--- DATA Enclosed Below ---

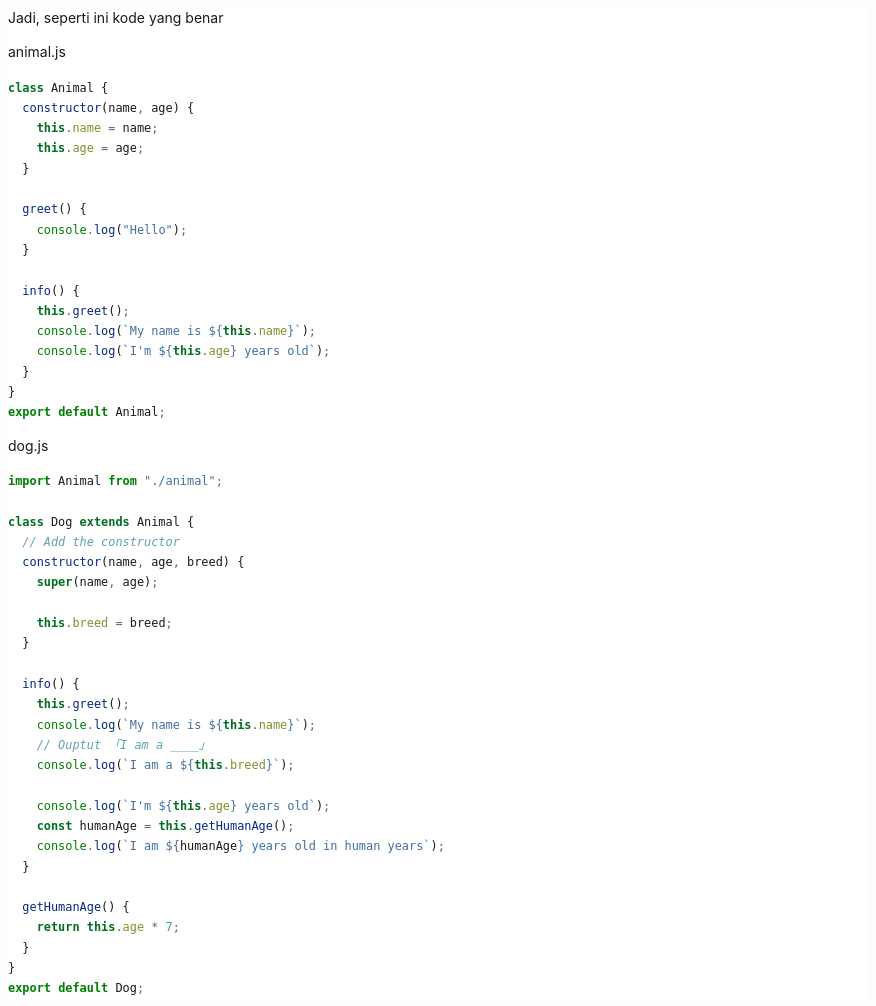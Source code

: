 Jadi, seperti ini kode yang benar

animal.js
```javascript
class Animal {
  constructor(name, age) {
    this.name = name;
    this.age = age;
  }

  greet() {
    console.log("Hello");
  }

  info() {
    this.greet();
    console.log(`My name is ${this.name}`);
    console.log(`I'm ${this.age} years old`);
  }
}
export default Animal;
```

dog.js
```javascript
import Animal from "./animal";

class Dog extends Animal {
  // Add the constructor
  constructor(name, age, breed) {
    super(name, age);

    this.breed = breed;
  }

  info() {
    this.greet();
    console.log(`My name is ${this.name}`);
    // Ouptut 「I am a ____」
    console.log(`I am a ${this.breed}`);

    console.log(`I'm ${this.age} years old`);
    const humanAge = this.getHumanAge();
    console.log(`I am ${humanAge} years old in human years`);
  }

  getHumanAge() {
    return this.age * 7;
  }
}
export default Dog;
```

--- End of Enclosed DATA ---

Take from the listing above each line that contains the string "name".

  constructor(name, age) {
    this.name = name;
    console.log(`My name is ${this.name}`);
  constructor(name, age, breed) {
    super(name, age);
    console.log(`My name is ${this.name}`);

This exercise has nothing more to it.